Sonny Ramaswamy, Director of USDA's National Institute of Food and Agriculture (NIFA)

 

8:45 am – 10:15 am

Sponsored by:

 

Intellectual Property: Value to Animal Biotechnology 

Intellectual property rights are vital to developers of biotechnology applications and can be their most valuable assets.  Collaborations by businesses, universities, and others in development of high tech applications may hinge on the agreements involving intellectual property.  This panel will discuss the significance of intellectual property rights to animal biotechnology development, and the current events impacting these rights. 
 
Panel
  • Timothy A. Worrall, Polsinelli PC
  • Ken Mohn, Boehringer Ingelheim Vetmedica, Inc.
  • William Aylor II, Office of Technology Transfer and Commercialization, South Dakota State University
  • Mei Mei Hu, United Biomedical, Inc.

10:15 am – 10:30 am

Sponsored by:

 

Networking Break

10:30 am – 12:00 pm

Sponsored by:

 

Human and Animal Health Solutions

Animal biotechnology holds great promise for addressing human and animal health through solutions tailored and most appropriate for a specific condition.  Panelists will outline human and animal health challenges and relate their quests to find solutions.
 
Panel
 
Moderator: John Swart, Exempler Genetics
 
  • David Pearce, Sanford Research Center
  • Rob Readnour, Elanco
  • Tom Luke, Naval Medical Research Center

12:00 pm – 1:30 pm

 

Food and Biomedical Regulatory Pathway – Will the Current Regulatory Paradigm Enable This Promising Technology?

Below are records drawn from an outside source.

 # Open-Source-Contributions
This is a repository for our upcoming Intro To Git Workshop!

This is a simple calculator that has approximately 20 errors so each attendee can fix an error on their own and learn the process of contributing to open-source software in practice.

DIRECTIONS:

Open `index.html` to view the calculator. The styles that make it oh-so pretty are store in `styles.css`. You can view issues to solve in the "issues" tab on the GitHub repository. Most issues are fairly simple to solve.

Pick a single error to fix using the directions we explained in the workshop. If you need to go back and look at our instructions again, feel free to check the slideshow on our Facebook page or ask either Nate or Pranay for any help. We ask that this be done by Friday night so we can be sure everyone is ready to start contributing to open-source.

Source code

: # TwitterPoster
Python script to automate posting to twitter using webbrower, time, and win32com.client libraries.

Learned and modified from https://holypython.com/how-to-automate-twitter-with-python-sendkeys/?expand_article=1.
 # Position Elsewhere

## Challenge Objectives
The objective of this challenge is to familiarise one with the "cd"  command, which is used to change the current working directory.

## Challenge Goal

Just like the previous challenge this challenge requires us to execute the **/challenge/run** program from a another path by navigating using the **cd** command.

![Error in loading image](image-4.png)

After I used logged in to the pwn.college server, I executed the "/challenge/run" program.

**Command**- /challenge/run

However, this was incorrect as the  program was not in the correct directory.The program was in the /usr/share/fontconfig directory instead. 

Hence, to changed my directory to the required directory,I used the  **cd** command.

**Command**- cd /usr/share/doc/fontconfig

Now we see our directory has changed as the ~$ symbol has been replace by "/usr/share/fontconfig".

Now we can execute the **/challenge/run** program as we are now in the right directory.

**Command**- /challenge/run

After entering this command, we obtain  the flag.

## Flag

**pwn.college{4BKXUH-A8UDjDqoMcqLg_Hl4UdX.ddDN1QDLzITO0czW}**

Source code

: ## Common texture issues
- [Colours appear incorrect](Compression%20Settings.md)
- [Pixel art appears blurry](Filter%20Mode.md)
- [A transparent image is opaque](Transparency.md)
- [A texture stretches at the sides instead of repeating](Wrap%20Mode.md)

Applications of animal biotechnology to improve food production and solve biomedical problems are powerful, but many of these are in developmental limbo with unclear regulatory paths to commercialization.  This panel will discuss the current regulatory paradigm in the context of where we were and where we go from here to ensure the technology remains in reach for both food and biomedical applications.
 

Panel 

Moderator: Eddie Sullivan, SAB Biotherapeutics
 
  • Jay Cormier, Hyman, Phelps & McNamara, P.C.
  • Alison Van Eenennaam, University of California, Davis
  • Ron Stotish, AquaBounty

1:30 pm – 2:30 pm

 

Keynote Luncheon Address by Dr. Jim Murray

GE Animals: Where do we go from here?

 Jim Murray, University of California at Davis

 
Transgenic or genetically engineered livestock were first produced almost 30 years ago, but there are still no approved GE animals for use in agriculture. The delay in adoption of this technology is likely to have a significant impact on the world’s ability to feed an ever increasing population. In the keynote luncheon, Dr. Murray will address some of the advances, opportunities, and challenges impacting the application of these technologies for the advancement of animal agriculture.